(Saved entries)

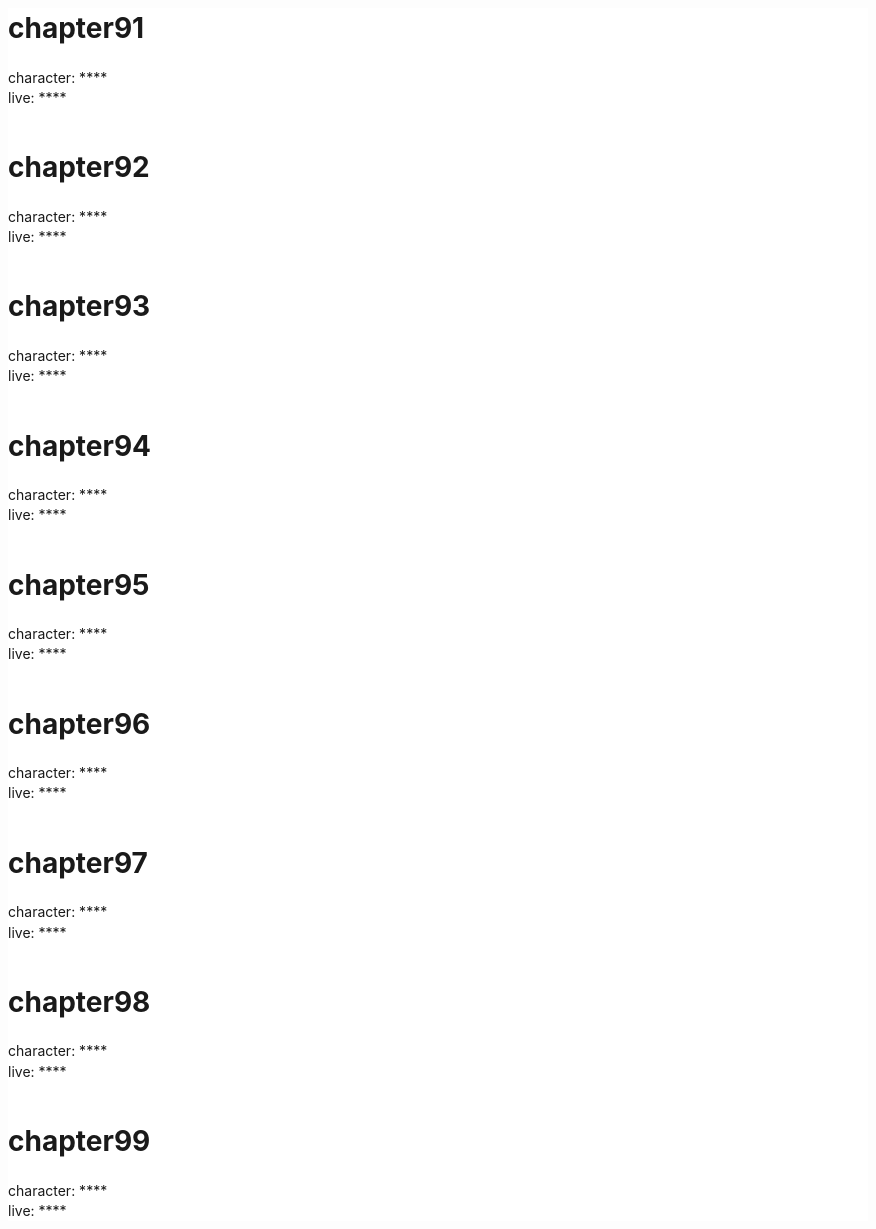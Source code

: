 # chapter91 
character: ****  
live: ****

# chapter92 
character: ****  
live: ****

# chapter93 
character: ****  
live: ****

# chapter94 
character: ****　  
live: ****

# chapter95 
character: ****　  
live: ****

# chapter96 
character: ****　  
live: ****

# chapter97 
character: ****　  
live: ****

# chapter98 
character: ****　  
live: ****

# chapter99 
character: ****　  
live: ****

---

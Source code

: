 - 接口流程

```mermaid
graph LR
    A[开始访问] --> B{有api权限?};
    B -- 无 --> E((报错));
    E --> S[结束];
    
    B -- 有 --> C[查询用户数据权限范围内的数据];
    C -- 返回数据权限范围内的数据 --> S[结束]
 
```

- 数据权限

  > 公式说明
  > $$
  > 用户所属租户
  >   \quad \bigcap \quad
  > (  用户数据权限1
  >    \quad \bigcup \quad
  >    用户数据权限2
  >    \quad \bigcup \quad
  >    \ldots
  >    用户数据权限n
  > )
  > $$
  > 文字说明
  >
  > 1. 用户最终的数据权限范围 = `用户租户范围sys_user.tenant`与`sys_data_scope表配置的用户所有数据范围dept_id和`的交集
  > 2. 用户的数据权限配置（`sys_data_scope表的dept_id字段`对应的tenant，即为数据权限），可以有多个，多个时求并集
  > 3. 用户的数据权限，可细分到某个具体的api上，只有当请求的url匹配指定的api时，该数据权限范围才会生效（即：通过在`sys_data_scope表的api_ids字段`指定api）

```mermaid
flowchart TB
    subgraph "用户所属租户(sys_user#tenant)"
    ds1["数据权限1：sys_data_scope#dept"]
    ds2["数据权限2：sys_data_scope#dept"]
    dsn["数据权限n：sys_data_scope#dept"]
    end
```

_ACTION ITEM_.
Write down how many lines above contain the string "用户所属租户", and nothing besides.

_COMPLETED TASK_.
2